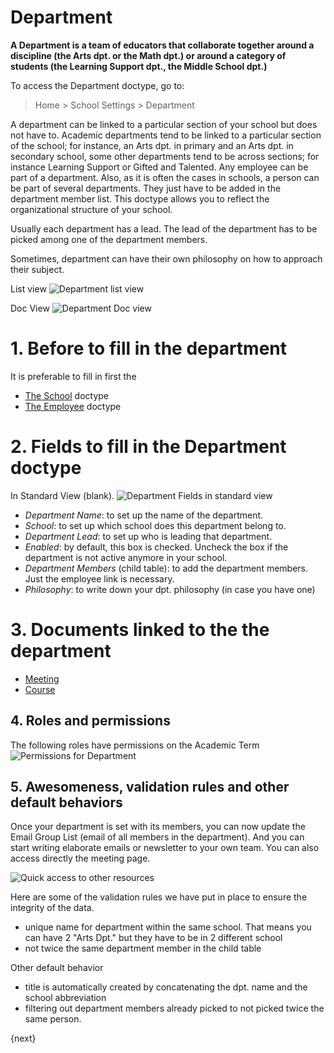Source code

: <!-- add-breadcrumbs -->
# Department

**A Department is a team of educators that collaborate together around a discipline (the Arts dpt. or the Math dpt.) or around a category of students (the Learning Support dpt., the Middle School dpt.)**

To access the Department doctype, go to:

> Home > School Settings > Department     

A department can be linked to a particular section of your school but does not have to.  Academic departments tend to be linked to a particular section of the school; for instance, an Arts dpt. in primary and an Arts dpt. in secondary school, some other departments tend to be across sections; for instance Learning Support or Gifted and Talented. Any employee can be part of a department. Also, as it is often the cases in schools, a person can be part of several departments.  They just have to be added in the department member list. This doctype allows you to reflect the organizational structure of your school.

Usually each department has a lead.  The lead of the department has to be picked among one of the department members.  

Sometimes, department can have their own philosophy on how to approach their subject.

List view
![Department list view](/docs/assets/img/school-settings/department-listttview.png)

Doc View
![Department Doc view](/docs/assets/img/school-settings/department-docccview.png)

# 1. Before to fill in the department
It is preferable to fill in first the

* [The School](/docs/user/manual/en/education-settings/01_school) doctype
* [The Employee](/docs/user/manual/en/hr/01_employee.md) doctype

# 2. Fields to fill in the Department doctype

In Standard View (blank).
![Department Fields in standard view](/docs/assets/img/school-settings/department-empty-docview.png)

* *Department Name*: to set up the name of the department.
* *School*: to set up which school does this department belong to.
* *Department Lead*: to set up who is leading that department.
* *Enabled*: by default, this box is checked.  Uncheck the box if the department is not active anymore in your school.
* *Department Members* (child table): to add the department members.  Just the employee link is necessary.
* *Philosophy*: to write down your dpt. philosophy (in case you have one)


# 3. Documents linked to the the department

* [Meeting](/docs/user/manual/en/education-settings/06_collaboration)
* [Course](/docs/user/manual/en/schedule/01_course)

## 4.  Roles and permissions

The following roles have permissions on the Academic Term
![Permissions for Department](/docs/assets/img/school-settings/department-permission.png)

## 5. Awesomeness, validation rules and other default behaviors

Once your department is set with its members, you can now update the Email Group List (email of all members in the department). And you can start writing elaborate emails or newsletter to your own team.  You can also access directly the meeting page.

![Quick access to other resources](/docs/assets/img/school-settings/department-email-group.png)

Here are some of the validation rules we have put in place to ensure the integrity of the data.

* unique name for department within the same school.  That means you can have 2 "Arts Dpt." but they have to be in 2 different school
* not twice the same department member in the child table

Other default behavior

* title is automatically created by concatenating the dpt. name and the school abbreviation
* filtering out department members already picked to not picked twice the same person.



{next}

····················

What you need to do: The expected answer is only a number: the count of lines in this listing that contain the string "email".

Answer section: 2